One is Ansel Adams, America’s greatest nature photographer, who’ll be represented by about 20 prints — hand-developed and signed by Adams himself and guaranteed to be authentic by the Duncan Miller Gallery in West Los Angeles, which is putting on the show.

As for the other two, well, exactly who the photographers are is still a matter of conjecture.


Three pictures are prints from the widely publicized but disputed garage-sale find of Rick Norsigian, the Fresno resident who believes he has a trove of 65 “lost” photographs that Adams shot in the 1920s and early 1930s.

Next to each Norsigian image will be a look-alike equivalent attributed by some of Norsigian’s opponents to “Uncle Earl” Brooks, the previously unknown photographer they contend is the man who actually shot the pictures in the Norsigian find.

“This is the first time these prints have been exhibited side by side,” gallery owner Daniel Miller said Wednesday.

Miller isn’t selling the Norsigians or the Uncle Earls. Those, he says, are borrowed prints he’s displaying for educational purposes only. But at least some of the Adams photographs can be purchased, with an asking price of $80,000 to $90,000 for the most famous image in the show, “Moonrise Over Hernandez, New Mexico, 1941.”

Miller, who opened his photography gallery five years ago, said the Norsigian controversy has been a hot topic among his customers since July 27, when Norsigian and his marketing partners announced at a Beverly Hills news conference that a team of experts had authenticated his old-fashioned glass-plate negatives showing Yosemite and coastal California as previously unknown works of Ansel Adams.

But Adams’ heirs, his former photographic assistants, the trust that administers his copyrights and leading photography dealers quickly disputed the claim. One of Norsigian’s experts, Robert C. Moeller III, a Wyoming-based art consultant and former curator of European art, recently retracted his opinion and embraced the Uncle Earl theory.
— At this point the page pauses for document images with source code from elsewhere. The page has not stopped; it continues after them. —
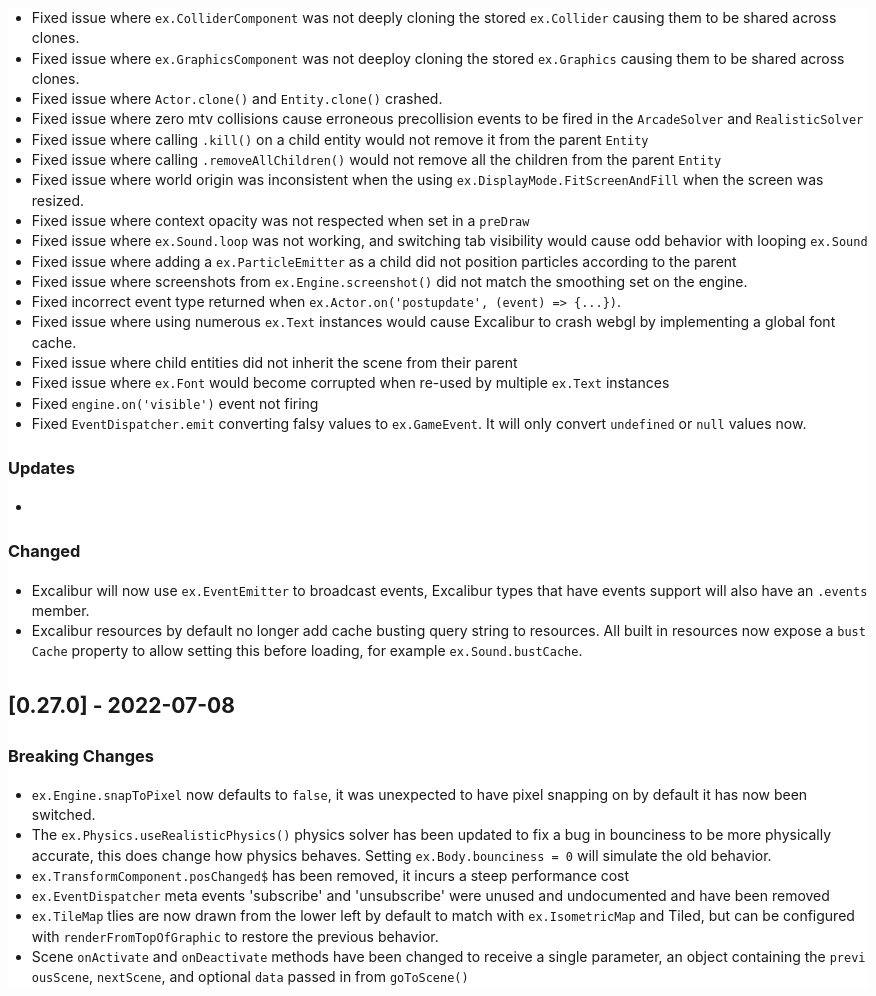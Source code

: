 - Fixed issue where `ex.ColliderComponent` was not deeply cloning the stored `ex.Collider` causing them to be shared across clones.
- Fixed issue where `ex.GraphicsComponent` was not deeploy cloning the
stored `ex.Graphics` causing them to be shared across clones.
- Fixed issue where `Actor.clone()` and `Entity.clone()` crashed.
- Fixed issue where zero mtv collisions cause erroneous precollision events to be fired in the `ArcadeSolver` and `RealisticSolver`
- Fixed issue where calling `.kill()` on a child entity would not remove it from the parent `Entity`
- Fixed issue where calling `.removeAllChildren()` would not remove all the children from the parent `Entity`
- Fixed issue where world origin was inconsistent when the using `ex.DisplayMode.FitScreenAndFill` when the screen was resized.
- Fixed issue where context opacity was not respected when set in a `preDraw`
- Fixed issue where `ex.Sound.loop` was not working, and switching tab visibility would cause odd behavior with looping `ex.Sound`
- Fixed issue where adding a `ex.ParticleEmitter` as a child did not position particles according to the parent
- Fixed issue where screenshots from `ex.Engine.screenshot()` did not match the smoothing set on the engine.
- Fixed incorrect event type returned when `ex.Actor.on('postupdate', (event) => {...})`.
- Fixed issue where using numerous `ex.Text` instances would cause Excalibur to crash webgl by implementing a global font cache.
- Fixed issue where child entities did not inherit the scene from their parent
- Fixed issue where `ex.Font` would become corrupted when re-used by multiple `ex.Text` instances
- Fixed `engine.on('visible')` event not firing
- Fixed `EventDispatcher.emit` converting falsy values to `ex.GameEvent`. It will only convert `undefined` or `null` values now.

### Updates

-

### Changed

- Excalibur will now use `ex.EventEmitter` to broadcast events, Excalibur types that have events support will also have an `.events` member.
- Excalibur resources by default no longer add cache busting query string to resources. All built in resources now expose a `bustCache` property to allow setting this before loading, for example `ex.Sound.bustCache`.


## [0.27.0] - 2022-07-08

### Breaking Changes

- `ex.Engine.snapToPixel` now defaults to `false`, it was unexpected to have pixel snapping on by default it has now been switched.
- The `ex.Physics.useRealisticPhysics()` physics solver has been updated to fix a bug in bounciness to be more physically accurate, this does change how physics behaves. Setting `ex.Body.bounciness = 0` will simulate the old behavior. 
- `ex.TransformComponent.posChanged$` has been removed, it incurs a steep performance cost
- `ex.EventDispatcher` meta events 'subscribe' and 'unsubscribe' were unused and undocumented and have been removed
- `ex.TileMap` tlies are now drawn from the lower left by default to match with `ex.IsometricMap` and Tiled, but can be configured with `renderFromTopOfGraphic` to restore the previous behavior.
- Scene `onActivate` and `onDeactivate` methods have been changed to receive a single parameter, an object containing the `previousScene`, `nextScene`, and optional `data` passed in from `goToScene()`
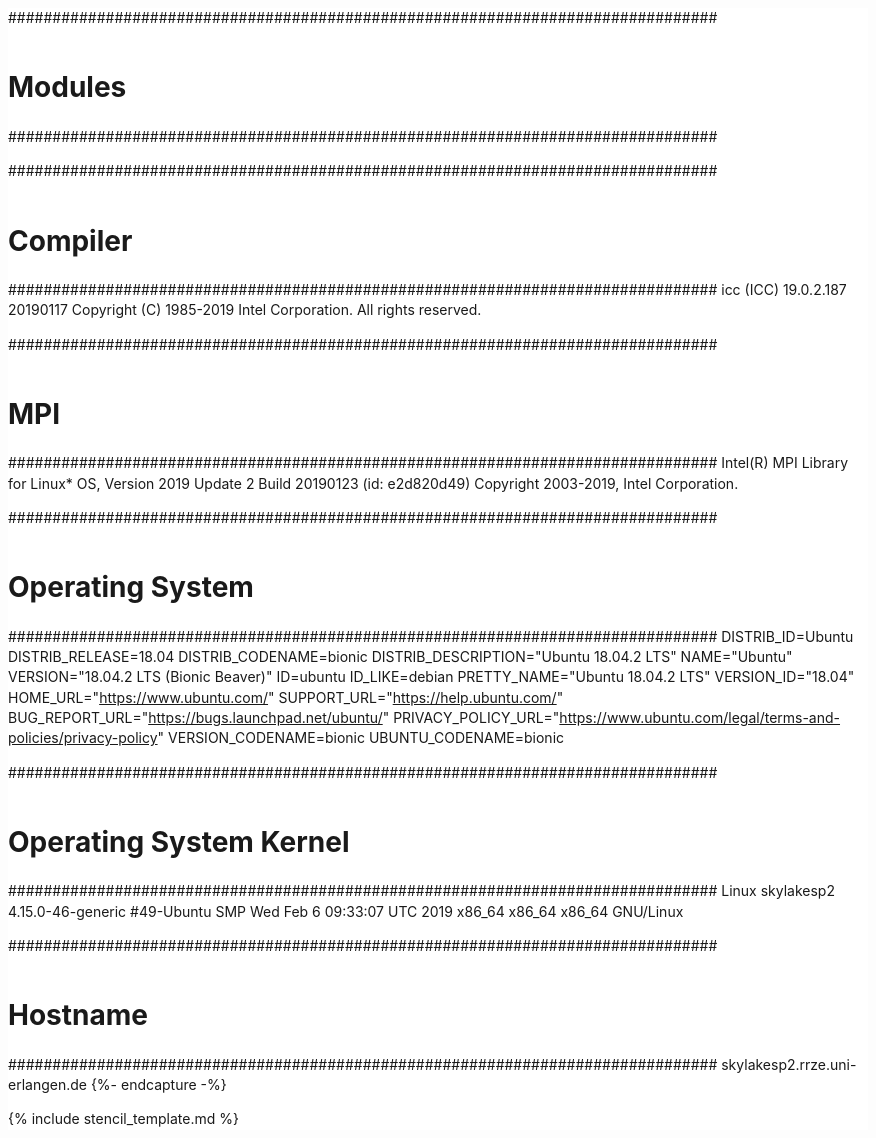 ################################################################################
# Modules
################################################################################

################################################################################
# Compiler
################################################################################
icc (ICC) 19.0.2.187 20190117
Copyright (C) 1985-2019 Intel Corporation.  All rights reserved.


################################################################################
# MPI
################################################################################
Intel(R) MPI Library for Linux* OS, Version 2019 Update 2 Build 20190123 (id: e2d820d49)
Copyright 2003-2019, Intel Corporation.

################################################################################
# Operating System
################################################################################
DISTRIB_ID=Ubuntu
DISTRIB_RELEASE=18.04
DISTRIB_CODENAME=bionic
DISTRIB_DESCRIPTION="Ubuntu 18.04.2 LTS"
NAME="Ubuntu"
VERSION="18.04.2 LTS (Bionic Beaver)"
ID=ubuntu
ID_LIKE=debian
PRETTY_NAME="Ubuntu 18.04.2 LTS"
VERSION_ID="18.04"
HOME_URL="https://www.ubuntu.com/"
SUPPORT_URL="https://help.ubuntu.com/"
BUG_REPORT_URL="https://bugs.launchpad.net/ubuntu/"
PRIVACY_POLICY_URL="https://www.ubuntu.com/legal/terms-and-policies/privacy-policy"
VERSION_CODENAME=bionic
UBUNTU_CODENAME=bionic

################################################################################
# Operating System Kernel
################################################################################
Linux skylakesp2 4.15.0-46-generic #49-Ubuntu SMP Wed Feb 6 09:33:07 UTC 2019 x86_64 x86_64 x86_64 GNU/Linux

################################################################################
# Hostname
################################################################################
skylakesp2.rrze.uni-erlangen.de
{%- endcapture -%}

{% include stencil_template.md %}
Miller says he thinks it is “very unlikely” that the Norsigian find is Adams’ work; when his customers ask whether they should invest in prints Norsigian is selling for $7,500 and $1,500 each, his advice has been that “it will not hurt to move very slowly.”

The story has gotten legs from the revelation that 87-year-old Marian Walton of Oakland owned a photograph of a bent and lonesome Yellowstone pine that bore a close resemblance to one of the “lost Adams” images Norsigian had unveiled. The theory sprang up that the “lost” Adams negatives were actually the lost oeuvre of her uncle, Earl Brooks.

Miller got digital enlargements of the Uncle Earl prints from Scott Nichols, a leading Adams dealer who has a photography gallery in San Francisco, whom Walton has entrusted with her pictures for temporary safekeeping and research. The three corresponding Norsigian images were provided by former Adams assistant Alan Ross; Norsigian had sent him copies of most of the pictures in his cache last year in an unsuccessful attempt to persuade Ross that they’d been shot by Adams, who died in 1984.

Miller said that he didn’t seek approval from Norsigian and his marketing team, and acknowledged that they probably would not like it that he’s displaying the prints. He says that under copyright law, he has a right to show them for educational purposes. Norsigian’s team has scheduled a Sept. 25 public showing of his trove at the David W. Streets Gallery in Beverly Hills.

Arnold Peter, Norsigian’s attorney, said he had no objection to Miller’s show.

Miller’s show is entitled “Ansel Adams: Vintage and Modern Prints.” It can be seen on Saturday and Wednesday through Sept. 18. An afternoon lecture on Adams and his work by Carol McCusker, former curator at San Diego’s Museum of Photographic Arts, will be held Sept. 19, followed by a panel discussion focusing at least partly on the Norsigian find. McCusker, Nichols and John Upton, a photographer and friend of Ansel Adams, will participate.

“I think there will be a spirited dialogue, and whether any conclusions will be reached is beyond my grasp,” Miller said.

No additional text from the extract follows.